“Marketing is selling goods that don’t come back to people who do”
“Marketing is the identification, establishment, maintenance and enhancement of relationships with customers and other stakeholders, at a profit, so that the objectives of the parties are met.”
“Marketing is the process of planing and executing the conception, pricing, promotion and distribution of ideas, goods and services to create exchanges that satisfy individual and organizational objectives.”
“Marketing involves the integrated analysis, planning and control of the marketing mix variables (product, price, promotion and distribution) to create exchanges and satisfy and satisfy both individual and organizational objectives.”
Question 2: Marketing has evolved and changed over the last 50 years:
The marketing era has been evolving dramatically from the mid twentieth century. Even marketing term is generally defined from long time ago, not all companies operate according to the marketing concept; many still have either a production orientation or a sale orientation. The evolvement of marketing in the last 50 years can be considered as follows:
- Production orientation:
Before 1960, most firms has a production orientation- that is, their concern was to produce as much as possible, as efficiently as possible. This orientation is not surprising, since there was a large unmet demand for the basic necessities of life just after the world wars. As a result, production orientation was drawn into the success of firms. The aim was simply to produce staples (such as textiles to make clothing, transportation, food and shelter) at the lowest possible cost. Firms that prospered during that period were those that made major advances in production technology and could lower production costs as a result. This orientation is most likely to succeed in a seller’s market- that is, where demand exceeds supply. This orientation came before the marketing concept which becomes a major part of production. Manufacturers who focus their attention on existing products and pay little or no attention to the changing needs and wants of the marketplace are in danger of one day they discovering that they have no customers. Such firms suffer from what is often termed “marketing myopia”. This is a very short-sighted viewpoint where firms are so busy concentrating on their products that they fail to take customer’s requirements into account. When there are many providers offering customers varying opinions and where production is greater than demand, this orientation immediately fails and that had happened after world wars when many countries became strong after their economies have been recovered.
- Sales orientation:
In a sense, sales orientation was a conceptual step forward because, although goods and services were still produced with little regard to customer requirements, at least it was realized that products did not sell themselves as a matter of course.

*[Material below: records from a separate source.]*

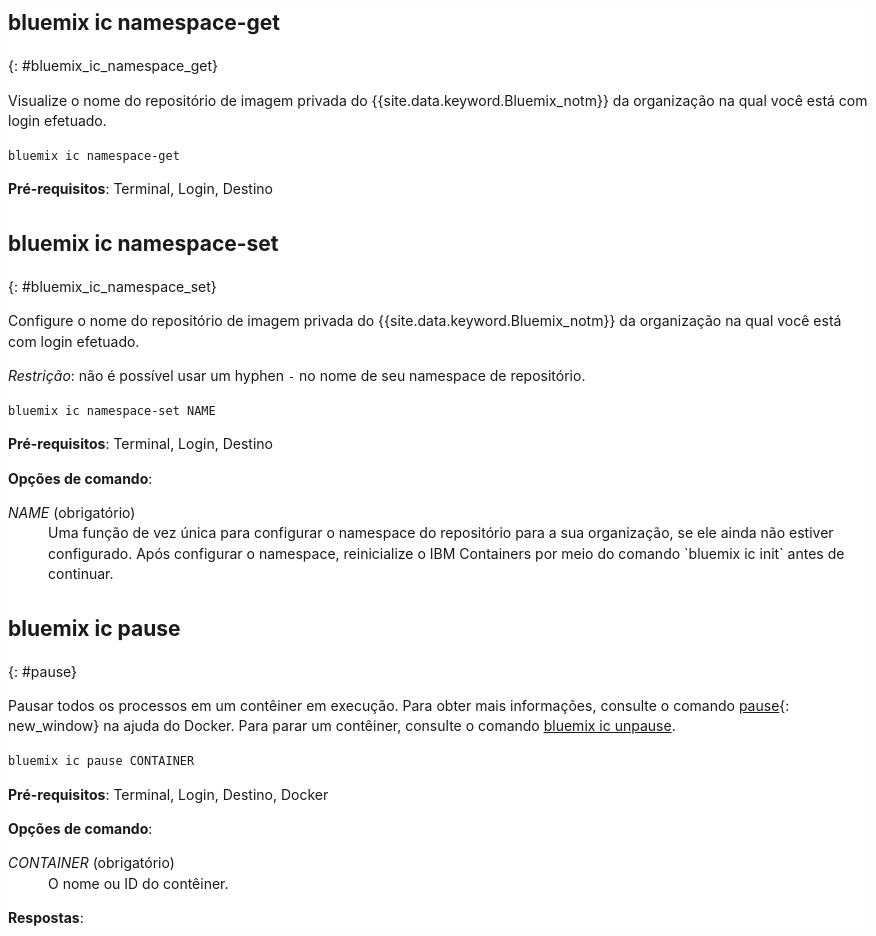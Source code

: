 
## bluemix ic namespace-get
{: #bluemix_ic_namespace_get}

Visualize o nome do repositório de imagem privada do {{site.data.keyword.Bluemix_notm}} da organização na qual você está com login efetuado.

```
bluemix ic namespace-get
```

<strong>Pré-requisitos</strong>: Terminal, Login, Destino


## bluemix ic namespace-set
{: #bluemix_ic_namespace_set}

Configure o nome do repositório de imagem privada do {{site.data.keyword.Bluemix_notm}} da organização na qual você está com login efetuado.

*Restrição*: não é possível usar um hyphen `-` no nome de seu namespace de repositório.

```
bluemix ic namespace-set NAME
```

<strong>Pré-requisitos</strong>: Terminal, Login, Destino

<strong>Opções de comando</strong>:

   <dl>
   <dt><i>NAME</i> (obrigatório)</dt>
   <dd>Uma função de vez única para configurar o namespace do repositório para a sua organização, se ele ainda não estiver configurado. Após configurar o namespace, reinicialize o IBM Containers por meio do comando `bluemix ic init` antes de continuar.</dd>
   </dl>


## bluemix ic pause
{: #pause}

Pausar todos os processos em um contêiner em execução. Para obter mais informações, consulte o comando [pause](https://docs.docker.com/engine/reference/commandline/pause/){: new_window} na ajuda do Docker. Para parar um contêiner, consulte o comando [bluemix ic unpause](#unpause).

```
bluemix ic pause CONTAINER
```

<strong>Pré-requisitos</strong>: Terminal, Login, Destino, Docker

<strong>Opções de comando</strong>:
   <dl>
   <dt><i>CONTAINER</i> (obrigatório)</dt>
   <dd>O nome ou ID do contêiner.</dd>
   </dl>

<strong>Respostas</strong>:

By the 1960s, consumers had a relatively large choice of brands. Many firms were producing more than the customer really needed or wanted. Thus, the emphasis soon became that of selling. It was a result from the recession of production orientation as mentioned above. With a sales orientation, firms aggressively use the promotional tools, such as advertising and sales people, to convince the customer to purchase the firm’s products, regardless of whether the customer wants or needs the products. This is a short-sighted approach, because if consumers feel that they have been pressured into buying something that they really don’t want or need, they then will probably form a poor opinion of the organisation and may well avoid it in the future.
Firms with sales orientation concerned with customers only in terms of how to get them to buy what the firm produces. This is the major difference between sales orientation and marketing concept. For the evolving process of how to get customer buying the product, the marketing concept has been developed and changed the viewpoint of producers and in which, it has clearly defined since 1980s and still a “marketing myopia” till present day.
- Marketing orientation:
The marketing concept holds that the key to achieving organisational goals is to determine the needs and wants of target markets and to deliver satisfactions more effectively and efficiently than competitors.
Under the marketing concept, it is the customer who takes the central place on the business stage. It is the satisfaction of customers that is seen as the key to prosperity, growth and survival. A marketing-oriented firm produces goods and services that customers want to buy rather than what the firm wants to make.
The international situation has changed from a seller’s market, where there was once a virtually insatiable demand for everything produced, to a buyer’s market. Today we have a large number of producers competing to supply a finite market. Modern industry, as we have seen, is based on the process of mass production which necessitates mass consumption. Today, in order for a product to be commercially successful, it must be produced in sufficient volume. In order for producers to achieve a sufficient level of demand, they must produce products that the market wants to buy. Simply to produce is no longer enough. To become competitive, firms not only have to take the needs and wants of the market into consideration: they have to start with them.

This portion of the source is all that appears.